Crash dummy policies

Juan wrote a great article today with some really appalling numbers. 817 cars produced in February. January wasn’t great either. The first two months Venezuela produced 1,539 cars....

Juan wrote a great article today with some really appalling numbers. 817 cars produced in February. January wasn’t great either. The first two months Venezuela produced 1,539 cars. But let’s not weep too much: for much of the last decade and a half, Chávez’s radical-castrocommunist policies created a kind of heaven for these transnationals.

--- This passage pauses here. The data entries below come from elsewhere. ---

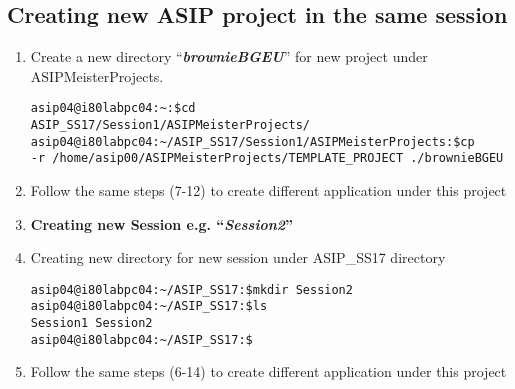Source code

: \subsection{Creating new ASIP project in the same session}
\begin{enumerate}[resume]
	\item Create a new directory ``\emph{\textbf{brownieBGEU}}'' for new project
	under ASIPMeisterProjects.
\begin{lstlisting}
asip04@i80labpc04:~:$cd
ASIP_SS17/Session1/ASIPMeisterProjects/
asip04@i80labpc04:~/ASIP_SS17/Session1/ASIPMeisterProjects:$cp
-r /home/asip00/ASIPMeisterProjects/TEMPLATE_PROJECT ./brownieBGEU
\end{lstlisting}
	\item Follow the same steps (7-12) to create different application under
	this project
	\item \textbf{Creating new Session e.g. ``\emph{Session2}''}
	\item Creating new directory for new session under ASIP\_SS17 directory
\begin{lstlisting}
asip04@i80labpc04:~/ASIP_SS17:$mkdir Session2
asip04@i80labpc04:~/ASIP_SS17:$ls
Session1 Session2
asip04@i80labpc04:~/ASIP_SS17:$
\end{lstlisting}
	\item Follow the same steps (6-14) to create different application under
	this project
\end{enumerate}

CADIVI was the apogee of rent sucking technology ever devised by human kind. And we loved it while it lasted. From airlines to raspacupos, there hasn’t been a golden era like Chávez’s era for the ta’ barato dame dos set. The key technical improvement to our rentist mechanism is the incorporation of corporations, particularly foreign, into it with a direct, streamlined hose.

Let’s see how those poor car companies have done.

it seems like the car companies flipped Venezuela in 2007
it seems like the car companies flipped Venezuela in 2007

 

That’s the data available at CAVENEZ at the publication date.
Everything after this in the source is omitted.